Wer spielt hier eigentlich wen gegeneinander aus? Eines scheint sicher, dass auf dem Rücken des Normalbürgers ein perfides Spiel getrieben wird oder wie lässt es sich erklären, dass bis heute noch keine wirksame Regulierung der Finanzmärkte staatgefunden hat und wir bis heute keine unabhängige europäische Ratingagentur haben, die diesem Treiben ein Ende setzt.
Der Verdacht liegt nahe, dass die Politik als Erfüllungsgehilfe der Finanzmärkte fungiert und die Ratingagenturen als der "neutrale" Beelzebub agieren, um die Interessen derjenigen durchzusetzen, die in allen G20-Staaten das Sagen haben. Ich komme auf den Pawlowschen Reflex zurück, der nichts anderes als eine Konditionierung ist. Auf die Darbietung eines unbedingten Reizes = Androhung der Herabstufung des Rating folgt die unbedingte Reaktion = was müssen wir tun, damit wir bei den Finanzmärkten nicht in Ungnade fallen? Die Frage stellt sich nur, wer die Glocke klingelt.

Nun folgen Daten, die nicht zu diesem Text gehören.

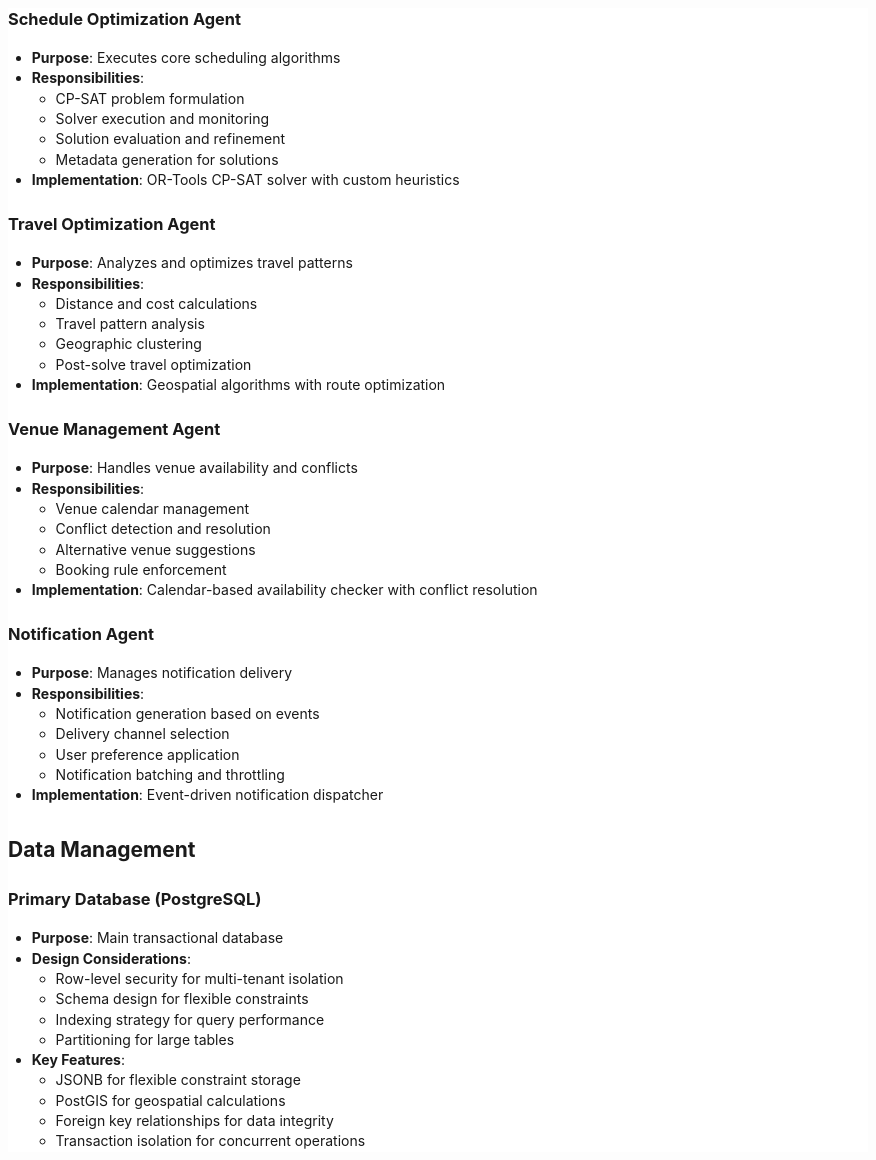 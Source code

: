 ### Schedule Optimization Agent
- **Purpose**: Executes core scheduling algorithms
- **Responsibilities**:
  - CP-SAT problem formulation
  - Solver execution and monitoring
  - Solution evaluation and refinement
  - Metadata generation for solutions
- **Implementation**: OR-Tools CP-SAT solver with custom heuristics

### Travel Optimization Agent
- **Purpose**: Analyzes and optimizes travel patterns
- **Responsibilities**:
  - Distance and cost calculations
  - Travel pattern analysis
  - Geographic clustering
  - Post-solve travel optimization
- **Implementation**: Geospatial algorithms with route optimization

### Venue Management Agent
- **Purpose**: Handles venue availability and conflicts
- **Responsibilities**:
  - Venue calendar management
  - Conflict detection and resolution
  - Alternative venue suggestions
  - Booking rule enforcement
- **Implementation**: Calendar-based availability checker with conflict resolution

### Notification Agent
- **Purpose**: Manages notification delivery
- **Responsibilities**:
  - Notification generation based on events
  - Delivery channel selection
  - User preference application
  - Notification batching and throttling
- **Implementation**: Event-driven notification dispatcher

## Data Management

### Primary Database (PostgreSQL)
- **Purpose**: Main transactional database
- **Design Considerations**:
  - Row-level security for multi-tenant isolation
  - Schema design for flexible constraints
  - Indexing strategy for query performance
  - Partitioning for large tables
- **Key Features**:
  - JSONB for flexible constraint storage
  - PostGIS for geospatial calculations
  - Foreign key relationships for data integrity
  - Transaction isolation for concurrent operations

Wie lange wollen wir uns das eigentlich noch gefallen lassen?
Naja, jetzt will S auch noch den EFSF herabstufen, wenn das kein Zeichen für ein Ende des EURO ist, was dann?
Ich wiederhole, man bürgt nicht für andere, das führt immer zu bösem Blut. Jeder muß für seine Taten selber einstehen, man kann jemanden helfen, aber man darf nie für einen anderen Bürgen.

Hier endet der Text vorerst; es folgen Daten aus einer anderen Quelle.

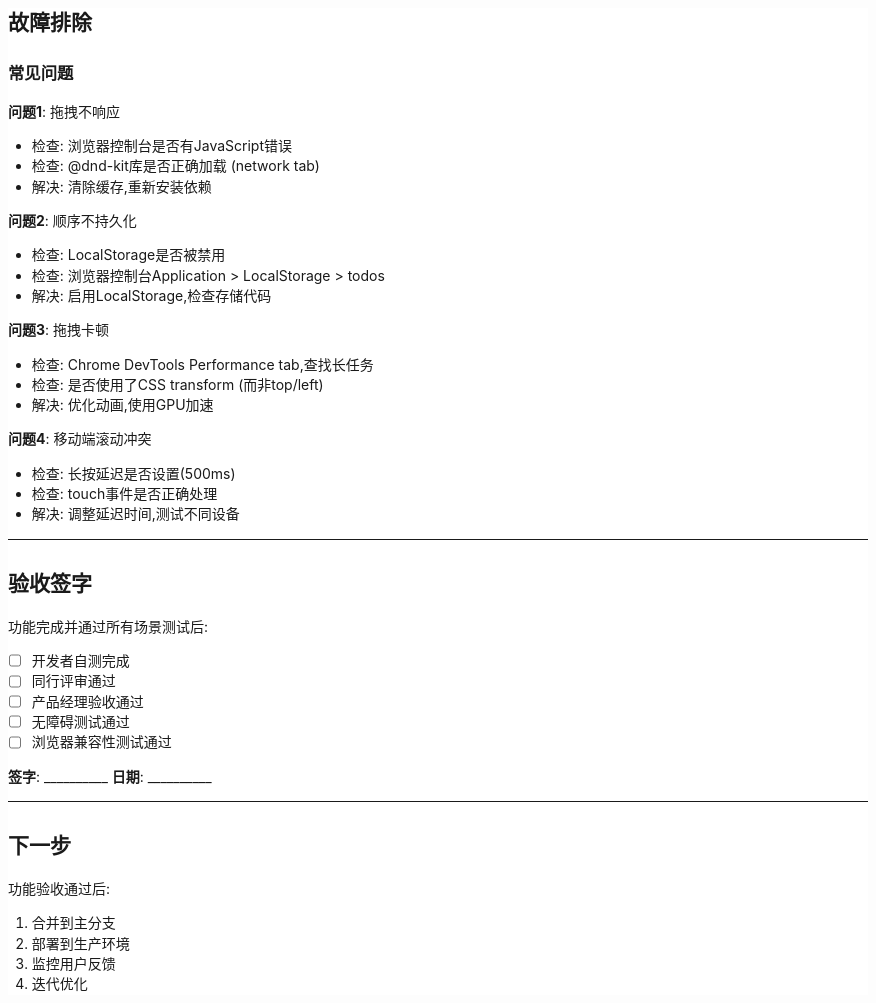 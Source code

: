 ## 故障排除

### 常见问题

**问题1**: 拖拽不响应
- 检查: 浏览器控制台是否有JavaScript错误
- 检查: @dnd-kit库是否正确加载 (network tab)
- 解决: 清除缓存,重新安装依赖

**问题2**: 顺序不持久化
- 检查: LocalStorage是否被禁用
- 检查: 浏览器控制台Application > LocalStorage > todos
- 解决: 启用LocalStorage,检查存储代码

**问题3**: 拖拽卡顿
- 检查: Chrome DevTools Performance tab,查找长任务
- 检查: 是否使用了CSS transform (而非top/left)
- 解决: 优化动画,使用GPU加速

**问题4**: 移动端滚动冲突
- 检查: 长按延迟是否设置(500ms)
- 检查: touch事件是否正确处理
- 解决: 调整延迟时间,测试不同设备

---

## 验收签字

功能完成并通过所有场景测试后:

- [ ] 开发者自测完成
- [ ] 同行评审通过
- [ ] 产品经理验收通过
- [ ] 无障碍测试通过
- [ ] 浏览器兼容性测试通过

**签字**: __________ **日期**: __________

---

## 下一步

功能验收通过后:
1. 合并到主分支
2. 部署到生产环境
3. 监控用户反馈
4. 迭代优化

Und, S ist eine Marionette seiner Anteilseigner und der US-Regierung.
Keine Sorge, ausser Sie haben Vermögen, denn Sesterzen bald nix mehr wert sein.
Eine Anmerkung zu Blog 1 - natürlich haben Sie vollkommen recht, dass die Rating-Agenturen von den Regierungen der Eurostaaten auch als Druckmittel benutzt werden, um ihre Austeritätspolitik durchzusetzen, da spielt man gern gegenseitig den Ball zu.
Hinter der Drohung stehen die USA, weil Europa zerstört werden soll.
Hätte Merkel aber auf die bekannten und klugen Leute wie die Herren Professoren Flassbeck, Horn, Bofinger oder Dirk Müller gehört, hätte man Problem schon längst gelöst. Es wird alles nur von Jahr zu jahr verschoben und die Situation wir dadurch immer problematischer.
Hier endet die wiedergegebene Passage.